*** TASK DATA Section Begins ***
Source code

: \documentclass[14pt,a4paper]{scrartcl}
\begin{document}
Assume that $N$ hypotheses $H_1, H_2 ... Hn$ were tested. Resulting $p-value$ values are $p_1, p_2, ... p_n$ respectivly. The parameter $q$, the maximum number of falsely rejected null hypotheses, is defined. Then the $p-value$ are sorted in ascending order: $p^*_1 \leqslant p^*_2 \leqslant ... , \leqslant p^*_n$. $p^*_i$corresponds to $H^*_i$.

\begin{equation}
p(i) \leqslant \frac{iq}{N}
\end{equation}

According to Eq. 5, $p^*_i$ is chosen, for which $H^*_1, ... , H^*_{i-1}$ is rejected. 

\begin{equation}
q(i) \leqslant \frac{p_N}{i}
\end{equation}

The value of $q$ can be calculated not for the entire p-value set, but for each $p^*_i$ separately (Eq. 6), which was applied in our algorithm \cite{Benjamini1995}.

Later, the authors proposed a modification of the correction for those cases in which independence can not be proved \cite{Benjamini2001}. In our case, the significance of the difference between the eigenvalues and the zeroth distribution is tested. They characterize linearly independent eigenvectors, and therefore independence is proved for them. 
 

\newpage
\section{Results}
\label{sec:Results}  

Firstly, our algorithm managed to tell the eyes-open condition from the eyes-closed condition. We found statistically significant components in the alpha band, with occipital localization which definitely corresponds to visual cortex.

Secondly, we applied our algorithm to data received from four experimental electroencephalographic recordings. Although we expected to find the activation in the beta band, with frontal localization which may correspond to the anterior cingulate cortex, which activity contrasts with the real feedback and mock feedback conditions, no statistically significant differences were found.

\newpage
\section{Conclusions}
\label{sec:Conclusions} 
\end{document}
*** TASK DATA Section Ends ***
_TASK TO COMPLETE:_ All records are to be retyped exactly. None may be omitted.

_EXPECTED ANSWER:_
Source code

: \documentclass[14pt,a4paper]{scrartcl}
\begin{document}
Assume that $N$ hypotheses $H_1, H_2 ... Hn$ were tested. Resulting $p-value$ values are $p_1, p_2, ... p_n$ respectivly. The parameter $q$, the maximum number of falsely rejected null hypotheses, is defined. Then the $p-value$ are sorted in ascending order: $p^*_1 \leqslant p^*_2 \leqslant ... , \leqslant p^*_n$. $p^*_i$corresponds to $H^*_i$.

\begin{equation}
p(i) \leqslant \frac{iq}{N}
\end{equation}

According to Eq. 5, $p^*_i$ is chosen, for which $H^*_1, ... , H^*_{i-1}$ is rejected. 

\begin{equation}
q(i) \leqslant \frac{p_N}{i}
\end{equation}

The value of $q$ can be calculated not for the entire p-value set, but for each $p^*_i$ separately (Eq. 6), which was applied in our algorithm \cite{Benjamini1995}.

Later, the authors proposed a modification of the correction for those cases in which independence can not be proved \cite{Benjamini2001}. In our case, the significance of the difference between the eigenvalues and the zeroth distribution is tested. They characterize linearly independent eigenvectors, and therefore independence is proved for them. 
 

\newpage
\section{Results}
\label{sec:Results}  

Firstly, our algorithm managed to tell the eyes-open condition from the eyes-closed condition. We found statistically significant components in the alpha band, with occipital localization which definitely corresponds to visual cortex.

Secondly, we applied our algorithm to data received from four experimental electroencephalographic recordings. Although we expected to find the activation in the beta band, with frontal localization which may correspond to the anterior cingulate cortex, which activity contrasts with the real feedback and mock feedback conditions, no statistically significant differences were found.

\newpage
\section{Conclusions}
\label{sec:Conclusions} 
\end{document}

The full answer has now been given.